Michael Antonio West, who was arrested and charged under the law, challenged its constitutionality. A trial court denied his argument, but West filed an interlocutory appeal.
The Georgia high court emphasized in West v. State that the overbreadth doctrine ensures “breathing space” for constitutionally protected speech. The court noted that the plain language of the law would criminalize not only unprotected fighting words, but also critical speech that should receive protection.
The state high court also noted that the law did not require that the critical speech cause a substantial disruption of school activities – the standard articulated by the U.S. Supreme Court for student speech in Tinker v. Des Moines Independent Community School District (1969).
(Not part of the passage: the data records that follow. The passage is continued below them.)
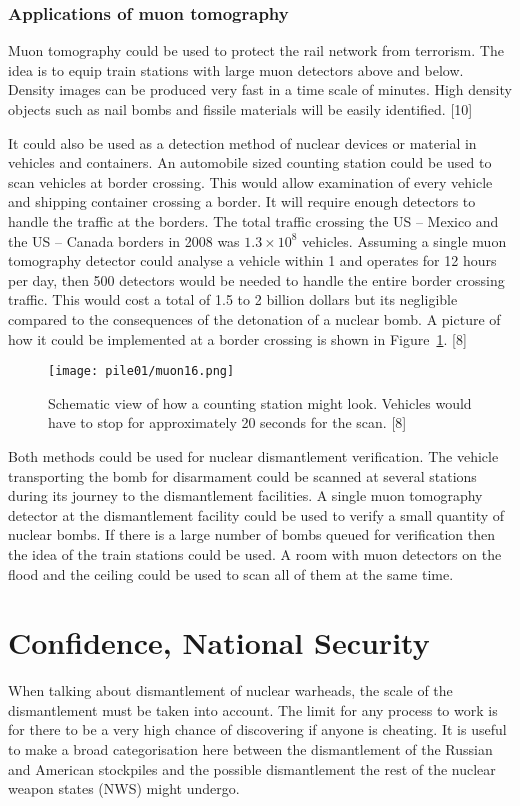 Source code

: \documentclass[twoside,titlepage,11pt,twocolumn,a4paper]{article}
\begin{document}
\subsubsection{Applications of muon tomography}
Muon tomography could be used to protect the rail network from
terrorism. The idea is to equip train stations with large muon
detectors above and below. Density images can be produced very fast in
a time scale of minutes. High density objects such as nail bombs and
fissile materials will be easily identified. [10]

It could also be used as a detection method of nuclear devices or
material in vehicles and containers.  An automobile sized counting
station could be used to scan vehicles at border crossing. This would
allow examination of every vehicle and shipping container crossing a
border. It will require enough detectors to handle the traffic at the
borders. The total traffic crossing the US -- Mexico and the US --
Canada borders in 2008 was \(1.3\times10^8\) vehicles. Assuming a
single muon tomography detector could analyse a vehicle within
\unit{1}{\minute} and operates for 12 hours per day, then 500
detectors would be needed to handle the entire border crossing
traffic. This would cost a total of 1.5 to 2 billion dollars but its
negligible compared to the consequences of the detonation of a nuclear
bomb. A picture of how it could be implemented at a border crossing is
shown in Figure~\ref{fig:muon16}. [8]

\begin{figure}
  \texttt{[image: pile01/muon16.png]}
  \caption{Schematic view of how a counting station might
    look. Vehicles would have to stop for approximately 20 seconds for
    the scan. [8]}
  \label{fig:muon16}
\end{figure}

Both methods could be used for nuclear dismantlement verification. The
vehicle transporting the bomb for disarmament could be scanned at
several stations during its journey to the dismantlement facilities. A
single muon tomography detector at the dismantlement facility could be
used to verify a small quantity of nuclear bombs. If there is a large
number of bombs queued for verification then the idea of the train
stations could be used. A room with muon detectors on the flood and
the ceiling could be used to scan all of them at the same time.

\section{Confidence, National Security}
When talking about dismantlement of nuclear warheads, the scale of the
dismantlement must be taken into account. The limit for any process to
work is for there to be a very high chance of discovering if anyone is
cheating. It is useful to make a broad categorisation here between the
dismantlement of the Russian and American stockpiles and the possible
dismantlement the rest of the nuclear weapon states (NWS) might
undergo.
\end{document}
The Georgia Supreme Court expressed even more concern that the state law only prohibited critical speech of school officials. After all, perhaps the leading purpose of the First Amendment is to protect individuals’ ability to criticize government officials.
The court concluded that this law, “though perhaps well intentioned, neither regulates unprotected speech nor is appropriately tailored to meet its intended objective and is therefore overbroad.”
The Georgia high court’s decision is sound. Laws criminalizing speech – even on school grounds – must be narrowly drawn to not suffocate protected expression. Critical speech needs “breathing space” to survive and thrive in a free society.